**The problem:** Copy every line of the entries that includes the word "exporter".

(Items listed in a dataset)

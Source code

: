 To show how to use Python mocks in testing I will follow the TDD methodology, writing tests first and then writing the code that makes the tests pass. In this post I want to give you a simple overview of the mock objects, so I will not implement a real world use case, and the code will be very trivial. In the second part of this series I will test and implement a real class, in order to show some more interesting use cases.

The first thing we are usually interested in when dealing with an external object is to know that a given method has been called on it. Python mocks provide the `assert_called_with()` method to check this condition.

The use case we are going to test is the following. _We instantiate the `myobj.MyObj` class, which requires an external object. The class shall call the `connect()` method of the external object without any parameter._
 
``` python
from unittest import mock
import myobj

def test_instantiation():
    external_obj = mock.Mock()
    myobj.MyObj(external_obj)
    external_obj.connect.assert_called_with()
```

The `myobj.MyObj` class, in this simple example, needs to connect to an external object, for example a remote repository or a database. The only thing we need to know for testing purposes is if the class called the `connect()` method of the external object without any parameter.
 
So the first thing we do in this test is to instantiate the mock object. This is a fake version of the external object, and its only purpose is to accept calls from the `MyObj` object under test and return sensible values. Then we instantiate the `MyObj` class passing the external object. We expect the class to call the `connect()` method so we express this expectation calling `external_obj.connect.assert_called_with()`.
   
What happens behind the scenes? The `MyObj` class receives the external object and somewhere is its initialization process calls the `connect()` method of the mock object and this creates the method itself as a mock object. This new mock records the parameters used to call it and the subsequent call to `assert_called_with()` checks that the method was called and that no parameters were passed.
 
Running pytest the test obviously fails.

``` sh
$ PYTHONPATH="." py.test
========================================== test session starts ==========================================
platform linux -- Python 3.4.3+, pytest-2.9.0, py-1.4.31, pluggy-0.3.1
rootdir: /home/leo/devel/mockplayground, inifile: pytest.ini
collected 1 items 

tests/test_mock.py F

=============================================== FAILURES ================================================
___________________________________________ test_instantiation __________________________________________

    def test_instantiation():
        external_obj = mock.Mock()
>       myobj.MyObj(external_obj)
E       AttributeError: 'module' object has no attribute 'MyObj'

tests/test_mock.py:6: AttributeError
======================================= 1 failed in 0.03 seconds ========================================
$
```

--

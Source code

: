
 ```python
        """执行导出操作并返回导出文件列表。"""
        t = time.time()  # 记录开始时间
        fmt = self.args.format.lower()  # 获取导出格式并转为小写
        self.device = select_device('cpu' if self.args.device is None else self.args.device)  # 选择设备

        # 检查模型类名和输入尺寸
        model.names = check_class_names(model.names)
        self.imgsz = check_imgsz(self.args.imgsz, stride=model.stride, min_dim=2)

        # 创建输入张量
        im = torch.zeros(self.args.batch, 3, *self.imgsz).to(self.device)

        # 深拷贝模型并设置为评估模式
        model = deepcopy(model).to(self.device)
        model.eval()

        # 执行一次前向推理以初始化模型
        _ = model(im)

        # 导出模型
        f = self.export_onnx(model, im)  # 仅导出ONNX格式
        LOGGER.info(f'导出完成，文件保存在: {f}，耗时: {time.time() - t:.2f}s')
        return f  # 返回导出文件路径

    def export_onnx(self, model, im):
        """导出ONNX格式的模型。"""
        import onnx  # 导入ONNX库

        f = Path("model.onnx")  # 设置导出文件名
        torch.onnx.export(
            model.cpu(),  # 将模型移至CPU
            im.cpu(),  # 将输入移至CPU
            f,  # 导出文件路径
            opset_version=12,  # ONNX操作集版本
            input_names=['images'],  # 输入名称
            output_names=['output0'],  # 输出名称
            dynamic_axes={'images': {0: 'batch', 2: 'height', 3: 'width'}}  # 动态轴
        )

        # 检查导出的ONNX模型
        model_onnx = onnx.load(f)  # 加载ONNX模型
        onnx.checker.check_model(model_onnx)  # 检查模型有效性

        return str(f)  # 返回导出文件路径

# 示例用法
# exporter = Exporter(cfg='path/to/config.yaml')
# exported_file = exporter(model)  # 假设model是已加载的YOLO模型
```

**Answer below:**
# exporter = Exporter(cfg='path/to/config.yaml')
# exported_file = exporter(model)  # 假设model是已加载的YOLO模型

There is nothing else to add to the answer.